In each site, an underwater autonomous acoustic recorder (URec384k-Nauta RCS, here after URec) was deployed by a scuba diver, mooring the system with 5 kg ballast weights and a buoy (Fig. 5). Each URec was featured with a Sensor Technology SQ26 pre-amplified hydrophone (Sensitivity between − 166 and − 175 dB re: V/m Pa, flat frequency response up to 30 kHz), a DODOTRONIC programmable recorder (gain 0 dB), battery set, and 256–400 Gb-SD memory card. The URec was set to record 13 h per deployment (from 6:00 p.m. to 6:59 a.m.) with a duty cycle of 5 min of recordings followed by 5 min of pause (thus 30 min of recordings every 60 min), at a sampling rate of 96 kHz and 16-bit resolution. The nocturnal hours of June-July were chosen to detect the highest fish acoustic activities (in the Mediterranean coastal area48,49,50,75). Recordings were all done in good weather conditions, namely sea state < 2 (Douglas scale) and wind force < 2 (Beaufort scale), to reduce the influence of wind and waves on the sea ambient noise levels.

Acoustic analysis

The recordings were visually and aurally inspected by Raven Pro 1.6 (Cornell University), displaying the spectrogram 300 s at a time with frequencies between 0 and 11 kHz (FFT length = 8192; Hamming window, 50% overlap); then, each sample was inspected to verify the presence of shipping noise and eliminated in that case.

Fish sounds were classified following the same procedure applied in50, using a catalogue of known sounds from the Mediterranean Sea48,49,50,51,71,75,76 based on the acoustic characteristics of fish sound (Table 3). Further, we defined two fish sound abundance classes: “chorus” (when more animals make calls that overlap or are produced in rapid succession77, and “no chorus” (when fish sounds are present in quantity between 0 and < 10 sounds− 1 min). Then, for each sample, we calculated the Sound Pressure Level (SPL dB re: 1 μPa-rms, “SPL”) and the Acoustic Complexity Index (ACI), in two bandwidths: 200–2000 Hz (to account for fish calls) and 2000–11,000 kHz (to account for invertebrate sounds) (Table 3). SPL and ACI were particularly useful when the focus of the study extends over the species-level and concerns the evaluation of the habitat quality and ecosystem functioning through the description of soundscape patterns and dynamics61,68,78; furthermore, ACI is among the acoustic indexes with the highest predictive performance in comparison with other commonly used ones also in the marine environment68. The soundscape metrics were calculated in R software version 3.6.1.79 using PAMGuide (a templated code able to calculate absolute sea ambient noise level80, and the libraries seewave41 and soundecology81.
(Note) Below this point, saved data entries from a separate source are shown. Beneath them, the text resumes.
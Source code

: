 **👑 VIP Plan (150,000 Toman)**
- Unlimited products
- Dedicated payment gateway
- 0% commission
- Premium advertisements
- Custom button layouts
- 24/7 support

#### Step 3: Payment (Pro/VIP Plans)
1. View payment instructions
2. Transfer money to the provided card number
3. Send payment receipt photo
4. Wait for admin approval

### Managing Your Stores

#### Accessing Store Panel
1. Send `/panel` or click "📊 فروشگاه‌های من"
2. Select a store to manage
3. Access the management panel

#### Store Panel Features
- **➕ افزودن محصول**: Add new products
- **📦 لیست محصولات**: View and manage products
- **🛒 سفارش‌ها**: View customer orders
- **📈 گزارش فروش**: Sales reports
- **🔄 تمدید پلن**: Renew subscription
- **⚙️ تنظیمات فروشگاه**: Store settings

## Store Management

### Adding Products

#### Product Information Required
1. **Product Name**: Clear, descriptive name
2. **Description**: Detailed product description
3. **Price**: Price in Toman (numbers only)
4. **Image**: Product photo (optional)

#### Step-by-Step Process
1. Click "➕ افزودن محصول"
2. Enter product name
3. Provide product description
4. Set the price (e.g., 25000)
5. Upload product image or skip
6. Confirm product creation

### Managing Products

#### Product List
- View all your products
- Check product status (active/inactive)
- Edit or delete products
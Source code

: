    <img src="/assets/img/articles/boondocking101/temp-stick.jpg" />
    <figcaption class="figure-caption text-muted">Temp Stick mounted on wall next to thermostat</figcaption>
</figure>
Table 3 Soundscape metrics and fish sound types used in this study.

Statistical analysis

Four separate linear mixed models (LMMs) were used to test the relationship between the response variables (SPL200–2000 Hz, SPL2000–11000 Hz, ACI200–2000 Hz, ACI2000–11,000 Hz) and the factor meadow type (three levels: transplanted, reference and dead meadows). LMMs are an extension of generalized linear models that allow to model the covariance structure that is generated by the grouping of data85 through the inclusion of a random component. They are particularly useful when a variable is measured more than once from the same group, and thus data may be not independent86, as in the case of recordings taken at regular intervals over long periods and from multiple close sites68. Thus, to control for the highest correlation between measurements taken from the same site and hour (S1, S2), both factors were used as random components in the LMMs. When modelling SPL200–2000 Hz and ACI200–2000 Hz, we also tested the influence of fish sound abundance as a factor with two levels: no chorus and chorus. Model validation was performed by means of graphical inspection of residuals (i.e., residuals vs. fitted values plots; plots of residuals vs. each explanatory variable in the model and not in the model; S3). To perform the LMMs, the function glmmTMB of the R package glmmTMB87 was used.